Nurses are Crazy. Here’s why.

Nurses are Crazy  Here’s why.

In late 1999, my friend and I backpacked across Costa Rica for ten days. We had very little with us, we slept in Hostels and crappy hotels, the most expensive of which was $3 per night.  When we had the opportunity to shower, the water was cold and likely not very clean.  We saw monkeys in the wild, sloths, sea turtles.  It was amazing.  Have you ever travelled outside of the country for a period of a week or more?  When you come back to the United States, everything gets on your nerves.  You suddenly realize that all of the crap we have is totally unnecessary, that you really can survive on the bare minimum.  Traveling has a way of putting things in perspective for you, especially if you are in a country that seems to thrive on less.  It takes a minute to assimilate back into our culture.

I have spent the last three nights away from my family, in a world that not many people would want to experience.  Surviving on maybe five hours of restless sleep each day, going into work to fight mother nature for twelve hours, only to drive home to pass out.  Eating crappy food and drinking tons of coffee.   Repeat again the next night.  And the next.  I have not slept in bed with my husband in four nights.  I have not spent more than an hour with my kids each day.  I have had very little physical contact with another human save for my contact with my patients.
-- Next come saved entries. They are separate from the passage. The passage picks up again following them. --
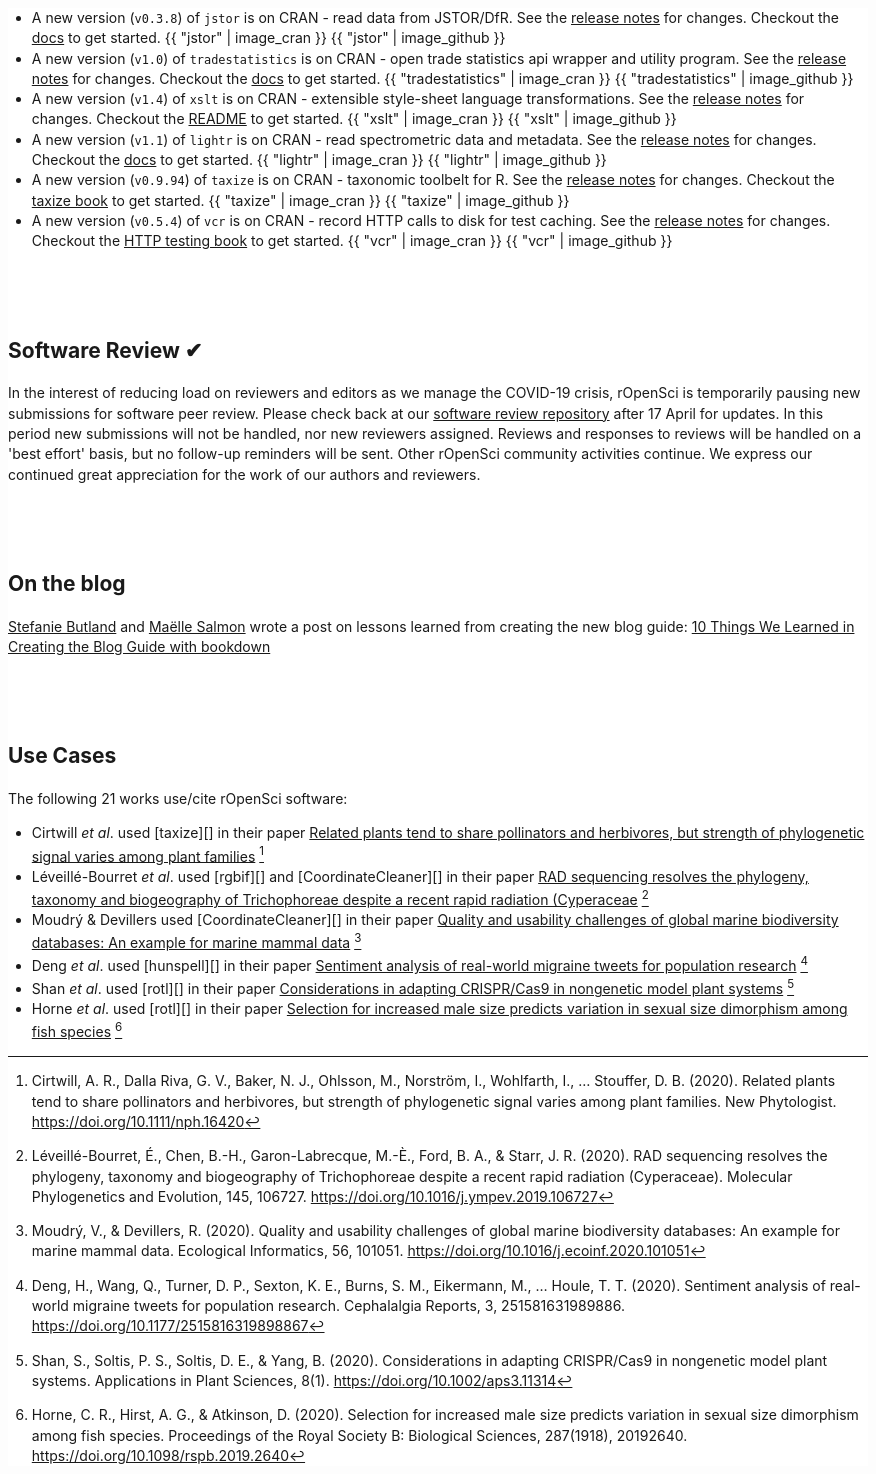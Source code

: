 * A new version (`v0.3.8`) of `jstor` is on CRAN - read data from JSTOR/DfR. See the [release notes](https://github.com/ropensci/jstor/blob/master/NEWS.md) for changes. Checkout the [docs](https://ropensci.github.io/jstor) to get started. {{ "jstor" | image_cran }} {{ "jstor" | image_github }}
* A new version (`v1.0`) of `tradestatistics` is on CRAN - open trade statistics api wrapper and utility program. See the [release notes](https://github.com/ropensci/tradestatistics/blob/master/NEWS.md) for changes. Checkout the [docs](https://docs.ropensci.org/tradestatistics/) to get started. {{ "tradestatistics" | image_cran }} {{ "tradestatistics" | image_github }}
* A new version (`v1.4`) of `xslt` is on CRAN - extensible style-sheet language transformations. See the [release notes](https://github.com/ropensci/xslt/blob/master/NEWS) for changes. Checkout the [README](https://github.com/ropensci/xslt#readme) to get started. {{ "xslt" | image_cran }} {{ "xslt" | image_github }}
* A new version (`v1.1`) of `lightr` is on CRAN - read spectrometric data and metadata. See the [release notes](https://github.com/ropensci/lightr/releases/tag/v1.1) for changes. Checkout the [docs](https://docs.ropensci.org/lightr/) to get started. {{ "lightr" | image_cran }} {{ "lightr" | image_github }}
* A new version (`v0.9.94`) of `taxize` is on CRAN - taxonomic toolbelt for R. See the [release notes](https://github.com/ropensci/taxize/releases/tag/v0.9.94) for changes. Checkout the [taxize book](https://taxize.dev/) to get started. {{ "taxize" | image_cran }} {{ "taxize" | image_github }}
* A new version (`v0.5.4`) of `vcr` is on CRAN - record HTTP calls to disk for test caching. See the [release notes](https://github.com/ropensci/vcr/releases/tag/v0.5.4) for changes. Checkout the [HTTP testing book](https://books.ropensci.org/http-testing/) to get started. {{ "vcr" | image_cran }} {{ "vcr" | image_github }}

<br><br>

## Software Review ✔

In the interest of reducing load on reviewers and editors as we manage the COVID-19 crisis, rOpenSci is temporarily pausing new submissions for software peer review. Please check back at our [software review repository](https://github.com/ropensci/software-review) after 17 April for updates. In this period new submissions will not be handled, nor new reviewers assigned. Reviews and responses to reviews will be handled on a 'best effort' basis, but no follow-up reminders will be sent. Other rOpenSci community activities continue. We express our continued great appreciation for the work of our authors and reviewers.

<br><br>

## On the blog

[Stefanie Butland](https://ropensci.org/author/stefanie-butland/) and [Maëlle Salmon](https://ropensci.org/author/ma%C3%ABlle-salmon/) wrote a post on lessons learned from creating the new blog guide: [10 Things We Learned in Creating the Blog Guide with bookdown](https://ropensci.org/blog/2020/04/07/bookdown-learnings/)

<br><br>

## Use Cases

The following 21 works use/cite rOpenSci software:

* Cirtwill _et al_. used [taxize][] in their paper [Related plants tend to share pollinators and herbivores, but strength of phylogenetic signal varies among plant families](https://doi.org/10.1111/nph.16420) [^1]
* Léveillé-Bourret _et al_. used [rgbif][] and [CoordinateCleaner][] in their paper [RAD sequencing resolves the phylogeny, taxonomy and biogeography of Trichophoreae despite a recent rapid radiation (Cyperaceae](https://doi.org/10.1016/j.ympev.2019.106727) [^2]
* Moudrý & Devillers used [CoordinateCleaner][] in their paper [Quality and usability challenges of global marine biodiversity databases: An example for marine mammal data](https://doi.org/10.1016/j.ecoinf.2020.101051) [^3]
* Deng _et al_. used [hunspell][] in their paper [Sentiment analysis of real-world migraine tweets for population research](https://doi.org/10.1177/2515816319898867) [^4]
* Shan _et al_. used [rotl][] in their paper [Considerations in adapting CRISPR/Cas9 in nongenetic model plant systems](https://doi.org/10.1002/aps3.11314) [^5]
* Horne _et al_. used [rotl][] in their paper [Selection for increased male size predicts variation in sexual size dimorphism among fish species](https://doi.org/10.1098/rspb.2019.2640) [^6]

[^1]: Cirtwill, A. R., Dalla Riva, G. V., Baker, N. J., Ohlsson, M., Norström, I., Wohlfarth, I., … Stouffer, D. B. (2020). Related plants tend to share pollinators and herbivores, but strength of phylogenetic signal varies among plant families. New Phytologist. <https://doi.org/10.1111/nph.16420>
[^2]: Léveillé-Bourret, É., Chen, B.-H., Garon-Labrecque, M.-È., Ford, B. A., & Starr, J. R. (2020). RAD sequencing resolves the phylogeny, taxonomy and biogeography of Trichophoreae despite a recent rapid radiation (Cyperaceae). Molecular Phylogenetics and Evolution, 145, 106727. <https://doi.org/10.1016/j.ympev.2019.106727>
[^3]: Moudrý, V., & Devillers, R. (2020). Quality and usability challenges of global marine biodiversity databases: An example for marine mammal data. Ecological Informatics, 56, 101051. <https://doi.org/10.1016/j.ecoinf.2020.101051>
[^4]: Deng, H., Wang, Q., Turner, D. P., Sexton, K. E., Burns, S. M., Eikermann, M., … Houle, T. T. (2020). Sentiment analysis of real-world migraine tweets for population research. Cephalalgia Reports, 3, 251581631989886. <https://doi.org/10.1177/2515816319898867>
[^5]: Shan, S., Soltis, P. S., Soltis, D. E., & Yang, B. (2020). Considerations in adapting CRISPR/Cas9 in nongenetic model plant systems. Applications in Plant Sciences, 8(1). <https://doi.org/10.1002/aps3.11314>
[^6]: Horne, C. R., Hirst, A. G., & Atkinson, D. (2020). Selection for increased male size predicts variation in sexual size dimorphism among fish species. Proceedings of the Royal Society B: Biological Sciences, 287(1918), 20192640. <https://doi.org/10.1098/rspb.2019.2640>
[^7]: Akpınar, B. A., Carlson, P. O., Paavilainen, V. O., & Dunn, C. D. (2020). Pathogenicity of human mtDNA variants is revealed by combining a novel phylogenetic analysis with machine learning. <https://doi.org/10.1101/2020.01.10.902239>
[^8]: Milla, R., Bastida, J. M., Turcotte, M. M., Jones, G., Violle, C., Osborne, C. P., … Byun, C. (2018). Phylogenetic patterns and phenotypic profiles of the species of plants and mammals farmed for food. Nature Ecology & Evolution, 2(11), 1808–1817. <https://doi.org/10.1038/s41559-018-0690-4>
[^9]: Scherer, C., Radchuk, V., Franz, M., Thulke, H., Lange, M., Grimm, V., & Kramer‐Schadt, S. (2020). Moving infections: individual movement decisions drive disease persistence in spatially structured landscapes. Oikos. <https://doi.org/10.1111/oik.07002>
[^10]: Burns, M. D., & Bloom, D. D. (2020). Migratory lineages rapidly evolve larger body sizes than non-migratory relatives in ray-finned fishes. Proceedings of the Royal Society B: Biological Sciences, 287(1918), 20192615. <https://doi.org/10.1098/rspb.2019.2615>
[^11]: Santos, J. C. (2020). Phylogenetic Analyses of Chemokine Receptors from Sequence Retrieval to Phylogenetic Trees. In Immune Mediators in Cancer (pp. 313-343). Humana, New York, NY. <https://link.springer.com/protocol/10.1007/978-1-0716-0247-8_27>
[^12]: Walczyńska, A., Gudowska, A., & Sobczyk, Ł. (2020). Should I shrink or should I flow? – body size adjustment to thermo-oxygenic niche. <https://doi.org/10.1101/2020.01.14.905901>
[^13]: Mathes, S. (2019). The Dynamics of Residential Sorting and Health: Implications of Climate Change in the US. <https://sophiemathescom.files.wordpress.com/2019/11/job_market_paper_sophie_mathes-1.pdf>
[^14]: Théroux-Rancourt, G., Roddy, A. B., Earles, J. M., Gilbert, M. E., Zwieniecki, M. A., Boyce, C. K., … Brodersen, C. R. (2020). Maximum CO2 diffusion inside leaves is limited by the scaling of cell size and genome size. <https://doi.org/10.1101/2020.01.16.904458>
[^15]: Lakicevic M., Povak N., Reynolds K.M. (2020) Creating Maps. In: Introduction to R for Terrestrial Ecology. Springer, Cham <https://link.springer.com/chapter/10.1007/978-3-030-27603-4_3>
[^16]: Wraith, J., Norman, P., & Pickering, C. (2020). Orchid conservation and research: An analysis of gaps and priorities for globally Red Listed species. Ambio. <https://doi.org/10.1007/s13280-019-01306-7>
[^17]: Vincent, F., & Bowler, C. (2020). Diatoms Are Selective Segregators in Global Ocean Planktonic Communities. mSystems, 5(1). <https://doi.org/10.1128/msystems.00444-19>
[^18]: Sawa, T., Momiyama, K., Mihara, T., Kainuma, A., Kinoshita, M., & Moriyama, K. (2020). Molecular epidemiology of clinically high‐risk Pseudomonas aeruginosa strains: Practical overview. Microbiology and Immunology. <https://doi.org/10.1111/1348-0421.12776>
[^19]: Yuan, M. L., Jung, C., Wake, M. H., & Wang, I. J. (2020). Habitat use, interspecific competition and phylogenetic history shape the evolution of claw and toepad morphology in Lesser Antillean anoles. Biological Journal of the Linnean Society, 129(3), 630–643. <https://doi.org/10.1093/biolinnean/blz203>
[^20]: Gilbertson, M. L. J., White, L. A., & Craft, M. E. (2020). Trade‐offs with telemetry‐derived contact networks for infectious disease studies in wildlife. Methods in Ecology and Evolution. <https://doi.org/10.1111/2041-210x.13355>
[^21]: Bachman, S., Walker, B., Barrios, S., Copeland, A., & Moat, J. (2020). Rapid Least Concern: towards automating Red List assessments. Biodiversity Data Journal, 8. <https://doi.org/10.3897/bdj.8.e47018>
[RSelenium]: https://github.com/ropensci/RSelenium
[chromer]: https://github.com/ropensci/chromer
[qualtRics]: https://github.com/ropensci/qualtRics
[rsnps]: https://github.com/ropensci/rsnps
[rdpla]: https://github.com/ropensci/rdpla
[webchem]: https://github.com/ropensci/webchem
[stplanr]: https://github.com/ropensci/stplanr
[mregions]: https://github.com/ropensci/mregions
[rWBclimate]: https://github.com/ropensci/rWBclimate
[taxize]: https://github.com/ropensci/taxize
[rgbif]: https://github.com/ropensci/rgbif
[CoordinateCleaner]: https://github.com/ropensci/CoordinateCleaner
[hunspell]: https://github.com/ropensci/hunspell
[rotl]: https://github.com/ropensci/rotl
[NLMR]: https://github.com/ropensci/NLMR
[landscapetools]: https://github.com/ropensci/landscapetools
[rfishbase]: https://github.com/ropensci/rfishbase
[rentrez]: https://github.com/ropensci/rentrez
[rnoaa]: https://github.com/ropensci/rnoaa
[brranching]: https://github.com/ropensci/brranching
[rglobi]: https://github.com/ropensci/rglobi
[MODISTools]: https://github.com/ropensci/MODISTools
[spatsoc]: https://github.com/ropensci/spatsoc
[wicket]: https://github.com/ropensci/wicket
[phylogram]: https://github.com/ropensci/phylogram
[magick]: https://github.com/ropensci/magick
[phylogram]: https://github.com/ropensci/phylogram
When I woke up today around 1 pm, it occurred to me that I was expected to rejoin the living.  To rejoin my family.  To rejoin healthy people who are not trying to die.  It was a little startling.  It took me a while to decompress and snap out of the fighting mindset.  For twelve hours each night for the last three nights, I have fought to keep two patients alive.  Every time I tried to sit down to chart the crappy vital sign & what I did to fix it, another machine would alarm, so I would have to get up and fix whatever new thing was going batshit crazy.  All night long.  And none of the people in my living room could possibly understand what that does to a person.  And I hope they never do.

I love it.  I love every second of it.  I love taking care of those patients that ICU nurses refer to as, “Sick as Shit”.  It is what I was born to do and I wouldn’t be happy doing anything else.  I think all ICU nurses feel this way.

One thing we are not good at is switching back.  We suck at it.  We are not good at communication.  We feel the way we feel, we are tough, we don’t need to explain it.

I think we are short changing ourselves.  ICU nurses do amazing work.  We steel ourselves against the horrors with which we are faced quite often, and we make jokes about them.  We do not feel the need to debrief.  I am guilty of this.  I would love to see us be a little more honest with ourselves, and with our feelings.  It would be nice if, at the end of every shift, we would sit, talk and reflect on what went right, what went wrong, what we could have done better, and how all of that makes us feel.

I know I sound like Oprah here (not gonna lie, not a big fan).  But hey, I’m a crazy nurse so I get to say crazy things.